First, I toured around the Central District, as that is where I was staying. I headed down Av. de Mayo right to the Plaza de Mayo, the political center of Argentina where people come to express their opinions. It is the city´s first plaza, built 1580, and is symbolic of Argentina´s history. It was named for the 1810 May Revolution for the independence from Spain. It has survived the military bombings in 1955, witnessed the march of the Madres (Mothers) as they protested the disappearance of their sons, and is the site where spirited crowds cheered Evita on the balcony of Casa Rosada. The Casa Rosada is the presidential offices built in 1862. The name meaning Pink House, is a Renaissance-style palace and got it color from the use of ox blood to stain it red. This building is still used as the presidential offices, yet they give free tours every weekend and holiday. I even had the opportunity to enter the actual Presidential Office, where during the week only people with authorization and use of a fingerprint scanning machine can enter. Argentina´s current incumbent is Cristina Fernández de Kirchner. Yes, a woman. I also went onto the lower balcony to reenact Eva Perón pontificating to the crowd below. I felt a desire to break out in, “Don´t Cry For Me Argentina.” Madonna does have a striking resemblance to this national icon. Also free and just behind the Casa Rosada is the Museo del Bicentenario, which uses a variety of high-tech multi-media and technology to present the history of the city. It is located in the remaining foundations of the original port barricade. I thought this was interesting because the coastline has been extended a good half mile further out to sea, leaving the old port abandoned. Hence, my next visit to Puerto Madero, the century-long abandoned port which has been turned into apartments, a promenade, and elegant restaurants. This is notable because I visited the Buque Museo Fragata A.R.A. “Presidente Sarmiento,” an old training vessels for the Argentine navy. They removed all the missiles and other dangerous equipment and fixed up a few exhibits with information and photographs or maps, but essentially left the boat alone and allow visitors to freely explore all the way to the engine and furnace rooms. It was something right up my father´s alley with machinery and history. 🙂
My next adventure was to the Barrios of La Boca and San Telmo. I went to La Boca to see the Calle Caminito. It is lined with murals, statues, and colorfully-painted corrugated metal houses. Home to many artists´ studios, many of those artists dot the pedestrian walkway exhibiting their work. And why is all this important? Because this is the place where Tango dancers come to dance freely in the streets, allowing the general tourist to capture an elegant dance move with the picturesque background. It also contains many of the Tango night shows and typical parillada restaurants. Everything is almost too perfect in this little area. Tango dancers are attired in fantastic costumes and occasionally holding extravagant poses; also letting you get a picture in a pose for a small fee… While wandering towards San Telmo is stumbled upon La Bombonera (the chocolate box), home football stadium of the Boca Juniors. Caminitio is quite fantastic, but I must say that this luster is a bit masked by the utter horror of the neighborhood. Run down streets, abandoned cars, long term homeless corners, and people staring you down. When I passed the stadium a guy actually threw some kind of liquid at me from a truck window. I left as fast as my little legs could carry me and recommend everyone else take the bus. Ha. On the other hand, San Telmo was completely fantastic. It has a particular charm with cobble stoned streets, colorful cafes, numerous antique shops, and dancers in the Plaza Dorrego along Defensa Street while people dine outside on patio fronts. Very lovely. I went straight to Plaza Dorrego to catch some Tango action only to discover that the Feria San Telmo, the weekly craft market when dancers and Tango orchestras are aplenty, is only on Sundays. No matter, I will return.

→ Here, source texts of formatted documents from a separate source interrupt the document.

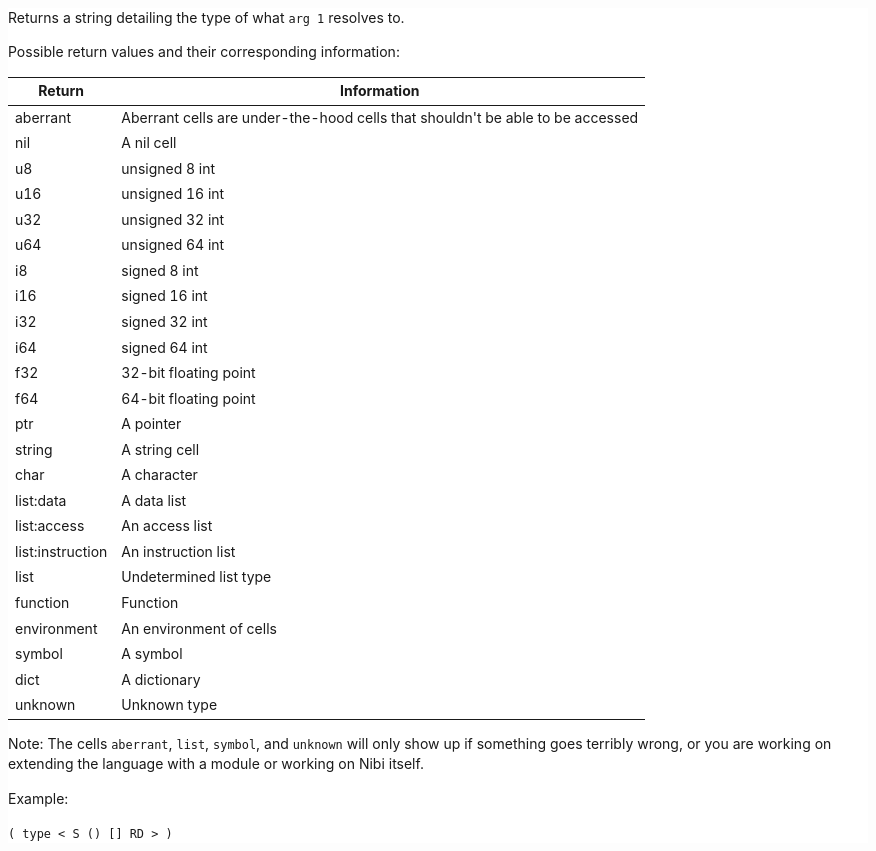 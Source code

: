 Returns a string detailing the type of what `arg 1` resolves to.

Possible return values and their corresponding information:

| Return          | Information                                           |
| --------------- | ----------------------------------------------------- |
| aberrant        | Aberrant cells are under-the-hood cells that shouldn't be able to be accessed |
| nil             | A nil cell                                            |
| u8              | unsigned 8 int                                       |
| u16             | unsigned 16 int                                      |
| u32             | unsigned 32 int                                      |
| u64             | unsigned 64 int                                      |
| i8              | signed 8 int                                         |
| i16             | signed 16 int                                        |
| i32             | signed 32 int                                        |
| i64             | signed 64 int                                        |
| f32             | 32-bit floating point                                |
| f64             | 64-bit floating point                                |
| ptr             | A pointer                                            |
| string          | A string cell                                        |
| char            | A character                                          | 
| list:data       | A data list                                          |
| list:access     | An access list                                       |
| list:instruction | An instruction list                                  |
| list            | Undetermined list type                               |
| function        | Function                                             |
| environment     | An environment of cells                              |
| symbol          | A symbol                                             |
| dict            | A dictionary                                         |
| unknown         | Unknown type                                         |

Note: The cells `aberrant`, `list`, `symbol`, and `unknown` will only show up if something goes terribly wrong, or you are working on extending the language with a module or working on Nibi itself.

Example:
```
( type < S () [] RD > ) 
```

That evening I met Natalie, 19, from Washington, and Dean, 24, from England, at my hostel. All fellow travelers and all traveling solo, we decided to check out the BSAS nightlife. We headed back to San Telmo and found a bar with a live band playing Reggae and Jazz. They were fantastic. Guitar, drums, keyboard, and trumpet/vocalist. Wow. Despite singing some of my favorite oldies, as well as some Spanish tunes, they did a Beatles song just for our little group. The best part, however, was that this all took place in an Egyptian-themed bar. Ha! Very seriously glammed-up with pharaohs, pyramids, palm trees, and desert scenes. It was like a built-up scene too, not just some fancy wallpaper. I loved it. Especially with the highly contrasting music that would have been more fitting of a 60´s back saloon. Well is was a fantastic evening of great music and good company. I was particularly keen of the keyboardist, he was really talented and could play lightening fast.

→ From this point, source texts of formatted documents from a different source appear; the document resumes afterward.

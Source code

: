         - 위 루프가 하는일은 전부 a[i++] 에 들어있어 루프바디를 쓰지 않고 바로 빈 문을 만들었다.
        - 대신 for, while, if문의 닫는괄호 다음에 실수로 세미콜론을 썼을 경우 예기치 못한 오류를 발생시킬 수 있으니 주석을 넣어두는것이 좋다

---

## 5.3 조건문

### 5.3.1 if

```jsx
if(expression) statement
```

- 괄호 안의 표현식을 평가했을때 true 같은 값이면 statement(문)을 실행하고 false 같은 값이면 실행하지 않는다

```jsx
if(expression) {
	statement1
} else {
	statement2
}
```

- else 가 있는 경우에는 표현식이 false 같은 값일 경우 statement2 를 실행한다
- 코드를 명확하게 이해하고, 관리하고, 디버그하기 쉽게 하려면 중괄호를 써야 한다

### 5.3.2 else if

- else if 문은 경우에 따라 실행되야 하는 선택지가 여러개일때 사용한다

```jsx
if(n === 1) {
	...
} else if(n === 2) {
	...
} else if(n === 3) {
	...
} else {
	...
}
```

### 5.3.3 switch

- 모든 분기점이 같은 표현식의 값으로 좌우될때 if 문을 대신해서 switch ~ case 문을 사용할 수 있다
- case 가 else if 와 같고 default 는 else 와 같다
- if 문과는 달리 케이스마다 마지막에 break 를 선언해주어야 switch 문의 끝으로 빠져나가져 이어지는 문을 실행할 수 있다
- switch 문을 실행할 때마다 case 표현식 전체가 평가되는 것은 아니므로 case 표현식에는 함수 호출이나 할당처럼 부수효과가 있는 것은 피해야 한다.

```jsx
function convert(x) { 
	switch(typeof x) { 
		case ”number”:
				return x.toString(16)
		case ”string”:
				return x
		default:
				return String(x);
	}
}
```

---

The following day was checking out BSAS´s “lungs.” I went to the Botanical Garden, BSAS Zoo, walked by the Japanese Garden, and then all along the parks in Barrio Recoleta. The Botanical Garden was my favorite, and I renamed it Cat Garden because they were everywhere slinking through the plants or basking in a sunny patch. They were really friendly and well-behaved cats too. I even saw a woman come in with cat food and water dishes. The garden is free to the public, has numerous benches all over, and contains plant varieties from all over the world. The only down fall was that the butterfly garden is not yet finished and I could not enter any of the green houses. No matter. I sat and read my book awhile. The BSAS Zoo was a little depressing. I only went on recommendation from Dean, only to learn later that he was talking about a different zoo…which I hope to visit on my return to BSAS. It was a quiet day, so at least I did not have to tear my way through gangs of sticky children. There was a large group of Jewish families there (BSAS has a very large population of traditional Jewish people from the 1920´s) who I particularly noted upon due to their overwhelming harassment of some animals. Specifically when they goaded the Old World Hamadryas baboons. It was very rude and they are lucky those baboons were securely caged or chaos would have ensued. There was a great variety of exotic animals, and Aaron would have hated how many large and numerous varieties of snakes were in the reptile house, but nothing seemed overly happy. My last stop was to have a long knowing look with an elephant. They are such majestic creatures. She had wrinkled skin and wise, knowing eyes. I wanted to climb into her cage and curl up in her tusk.
Last stop of the day was in Recoleta at the Centro Cultural. Recoleta is this fantastic Parisian-styled neighborhood. In front of the C.C. Recoleta in Plaza Francía, I ran across this anamorphosis conceptual display that was very interesting. Anamorphosis is where the image can only be viewed from a specific point of view. Step away from that point of view and the image does not make sense. The artist then advanced this method by creating two points of view within the same structure. Which I must admit would have been an incredible challenge to undertake, and I think he is one of the first people to do it in this manner. The front of the structure, showing the first point of view, is U.S. President Obama´s face with the inscription “HOPE” beneath. Then walking 90 degrees to the right reveals the second point of view. This side shows a manifestation of Wall Street with the inscription “HOPELESSNESS.” It is the two sides to U.S. government. In a single structure, his goal was to show two sides of a story. I really liked it.